EXERCISE DESCRIPTION. Transcribe the data in full and exactly, omitting any pictures.
━━━━
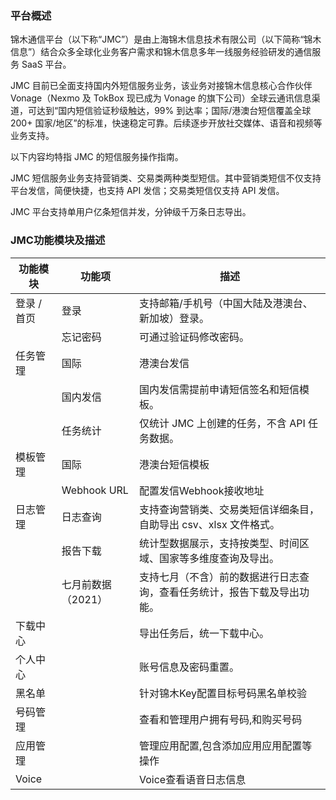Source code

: ### 平台概述

锦木通信平台（以下称“JMC”）是由上海锦木信息技术有限公司（以下简称“锦木信息”）结合众多全球化业务客户需求和锦木信息多年一线服务经验研发的通信服务 SaaS 平台。

JMC 目前已全面支持国内外短信服务业务，该业务对接锦木信息核心合作伙伴 Vonage（Nexmo 及 TokBox 现已成为 Vonage 的旗下公司）全球云通讯信息渠道，可达到“国内短信验证秒级触达，99% 到达率；国际/港澳台短信覆盖全球 200+ 国家/地区”的标准，快速稳定可靠。后续逐步开放社交媒体、语音和视频等业务支持。

以下内容均特指 JMC 的短信服务操作指南。

JMC 短信服务业务支持营销类、交易类两种类型短信。其中营销类短信不仅支持平台发信，简便快捷，也支持 API 发信；交易类短信仅支持 API 发信。

JMC 平台支持单用户亿条短信并发，分钟级千万条日志导出。

### JMC功能模块及描述

| 功能模块   | 功能项                       | 描述                                                                 |
|------------|------------------------------|----------------------------------------------------------------------|
| 登录 / 首页 | 登录                          | 支持邮箱/手机号（中国大陆及港澳台、新加坡）登录。                            |
|            | 忘记密码                       | 可通过验证码修改密码。                                                       |
| 任务管理   | 国际|港澳台发信                 |
|            | 国内发信                       | 国内发信需提前申请短信签名和短信模板。                                          |
|            | 任务统计                       | 仅统计 JMC 上创建的任务，不含 API 任务数据。                                    |
| 模板管理   | 国际|港澳台短信模板              |
|            | Webhook URL                  | 配置发信Webhook接收地址                                                  |
| 日志管理   | 日志查询                       | 支持查询营销类、交易类短信详细条目，自助导出 csv、xlsx 文件格式。                   |
|            | 报告下载                       | 统计型数据展示，支持按类型、时间区域、国家等多维度查询及导出。                         |
|            | 七月前数据（2021）              | 支持七月（不含）前的数据进行日志查询，查看任务统计，报告下载及导出功能。                |
| 下载中心   |                               | 导出任务后，统一下载中心。                                                  |
| 个人中心   |                               | 账号信息及密码重置。                                                      |
| 黑名单     |                               | 针对锦木Key配置目标号码黑名单校验                                             |
| 号码管理 | | 查看和管理用户拥有号码,和购买号码 |
| 应用管理 | | 管理应用配置,包含添加应用应用配置等操作 |
| Voice | | Voice查看语音日志信息 |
━━━━
TASK RESPONSE.
Source code

: ### 平台概述

锦木通信平台（以下称“JMC”）是由上海锦木信息技术有限公司（以下简称“锦木信息”）结合众多全球化业务客户需求和锦木信息多年一线服务经验研发的通信服务 SaaS 平台。

JMC 目前已全面支持国内外短信服务业务，该业务对接锦木信息核心合作伙伴 Vonage（Nexmo 及 TokBox 现已成为 Vonage 的旗下公司）全球云通讯信息渠道，可达到“国内短信验证秒级触达，99% 到达率；国际/港澳台短信覆盖全球 200+ 国家/地区”的标准，快速稳定可靠。后续逐步开放社交媒体、语音和视频等业务支持。

以下内容均特指 JMC 的短信服务操作指南。

JMC 短信服务业务支持营销类、交易类两种类型短信。其中营销类短信不仅支持平台发信，简便快捷，也支持 API 发信；交易类短信仅支持 API 发信。

JMC 平台支持单用户亿条短信并发，分钟级千万条日志导出。

### JMC功能模块及描述

| 功能模块   | 功能项                       | 描述                                                                 |
|------------|------------------------------|----------------------------------------------------------------------|
| 登录 / 首页 | 登录                          | 支持邮箱/手机号（中国大陆及港澳台、新加坡）登录。                            |
|            | 忘记密码                       | 可通过验证码修改密码。                                                       |
| 任务管理   | 国际|港澳台发信                 |
|            | 国内发信                       | 国内发信需提前申请短信签名和短信模板。                                          |
|            | 任务统计                       | 仅统计 JMC 上创建的任务，不含 API 任务数据。                                    |
| 模板管理   | 国际|港澳台短信模板              |
|            | Webhook URL                  | 配置发信Webhook接收地址                                                  |
| 日志管理   | 日志查询                       | 支持查询营销类、交易类短信详细条目，自助导出 csv、xlsx 文件格式。                   |
|            | 报告下载                       | 统计型数据展示，支持按类型、时间区域、国家等多维度查询及导出。                         |
|            | 七月前数据（2021）              | 支持七月（不含）前的数据进行日志查询，查看任务统计，报告下载及导出功能。                |
| 下载中心   |                               | 导出任务后，统一下载中心。                                                  |
| 个人中心   |                               | 账号信息及密码重置。                                                      |
| 黑名单     |                               | 针对锦木Key配置目标号码黑名单校验                                             |
| 号码管理 | | 查看和管理用户拥有号码,和购买号码 |
| 应用管理 | | 管理应用配置,包含添加应用应用配置等操作 |
| Voice | | Voice查看语音日志信息 |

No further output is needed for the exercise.